Problem setter’s handbook  Appendix
Good test cases design
It is common misunderstanding which leads to bad test cases design. The number of test cases assigned to the problem is limited. The individual test case is not intended to test only one problem instance.
Tip
We recommend you to redesign your input / output specification to handle with multiple problem instances in one test case.
Consider the following elementary problem as an example:
 Task example:
 For given integer numbers
a
andb
calculate the suma + b
.
We could design the input / output specification to calculate the sum only for two numbers:
Poor input / output design example:
Input
In the only line of the input there will be two integer numbers a and b separated by a single space character.Output
Program should write a single number which is the value of a + b.

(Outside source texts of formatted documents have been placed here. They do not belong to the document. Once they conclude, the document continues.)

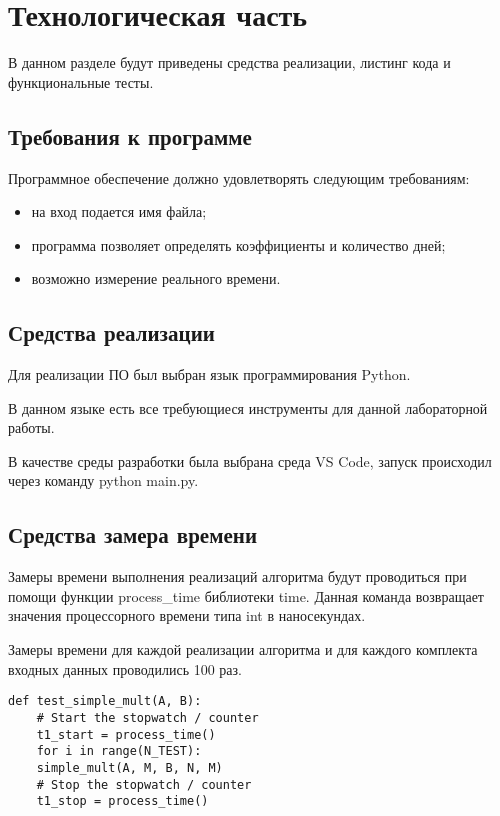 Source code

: \chapter{Технологическая часть}
В данном разделе будут приведены средства реализации, листинг кода и функциональные тесты.

\section{Требования к программе}

Программное обеспечение должно удовлетворять следующим требованиям:
\begin{itemize}
	\item на вход подается имя файла;
	\item программа позволяет определять коэффициенты и количество дней;
	\item возможно измерение реального времени.
\end{itemize}

\section{Средства реализации} 
Для реализации ПО был выбран язык программирования Python\cite{python}. 

В данном языке есть все требующиеся инструменты для данной лабораторной работы.

В качестве среды разработки была выбрана среда VS Code\cite{vscode}, запуск происходил через команду python main.py.

\section{Средства замера времени}

Замеры времени выполнения реализаций алгоритма будут проводиться при помощи функции process\_time \cite{test} библиотеки time. Данная команда возвращает значения процессорного времени типа int в наносекундах.

Замеры времени для каждой реализации алгоритма и для каждого комплекта входных данных проводились 100 раз.
\newpage
\begin{lstlisting}[label=bench,caption=Пример замера затраченного времени]
	def test_simple_mult(A, B):
	# Start the stopwatch / counter 
	t1_start = process_time() 
	for i in range(N_TEST):
	simple_mult(A, M, B, N, M)
	# Stop the stopwatch / counter
	t1_stop = process_time()
\end{lstlisting}


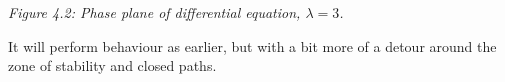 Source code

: \documentclass[11pt]{article}
\begin{document}
\begin{solution}
\begin{center}
        \end{center}
        \begin{center}
            \textit{Figure 4.2: Phase plane of differential equation, $\lambda = 3$.}
        \end{center}
        It will perform behaviour as earlier, but with a bit more of a detour around the zone of stability and closed paths.
    \end{solution}
\end{document}

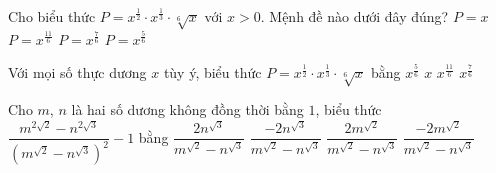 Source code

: \begin{ex}%
	Cho biểu thức $P =  x^{\tfrac{1}{2}} \cdot x^{\tfrac{1}{3}} \cdot \sqrt[6]{x}$ với $x > 0$. Mệnh đề nào dưới đây đúng?
	 \choice
		 {\True $P = x$}
		 {$P = x^{\tfrac{11}{6}}$}
		{$P =  x^{\tfrac{7}{6}}$}
		 {$P = x^{\tfrac{5}{6}}$}
\end{ex}

\begin{ex}%
	Với mọi  số thực dương $x$ tùy ý, biểu thức $P=x^{\frac{1}{2}}\cdot x^{\frac{1}{3}}\cdot\sqrt[6]{x}$ bằng
	 \choice
		{$x^{\frac{5}{6}}$} 
		 {\True $x$}
		 {$x^{\frac{11}{6}}$}
		{$x^{\frac{7}{6}}$} 
\end{ex}

\begin{ex}%
	Cho $m$, $n$ là hai số dương không  đồng thời bằng $1$, biểu thức
	$\dfrac{m^{2\sqrt{2}}-n^{2\sqrt{3}}}{\left(m^{\sqrt{2}}-n^{\sqrt{3}}\right)^2}-1$ bằng 
	 \choice
		{\True  $\dfrac{2n^{\sqrt{3}}}{m^{\sqrt{2}}-n^{\sqrt{3}}}$}
		{$\dfrac{-2n^{\sqrt{3}}}{m^{\sqrt{2}}-n^{\sqrt{3}}}$} 
		 {$\dfrac{2m^{\sqrt{2}}}{m^{\sqrt{2}}-n^{\sqrt{3}}}$}
		{$\dfrac{-2m^{\sqrt{2}}}{m^{\sqrt{2}}-n^{\sqrt{3}}}$} 
\end{ex}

It is correct but it is highly not recommended. First of all using even all
possible slots for test cases cover a small part of the possible problem
instances. Secondly, the execution of each test case is time consuming (about
2s
additional time for each test case).
We recommend to redesign the input / output specification in following manner:
Proper input / output design example:
Input
In the first line there will be the number t which is the number of instances for the problem. In each of the next t lines there will be the pair of two numbers a and b for which you should calculate the value of a + b.Output
For each a,b pair print the calculated sum. Separate answers with new line character.
As you can see it is possible to pack a large number of problem instance into single test case.
Note
Multiple test cases should rather be used to test different aspect of the problem.
Interactive problems
The standard schema of the submission processing assumes that at first the
execution of the user's program generates the user's output and after that the
test case judge in a certain way compares it with the model output. In the
interactive problem
these phases are executed simultaneously.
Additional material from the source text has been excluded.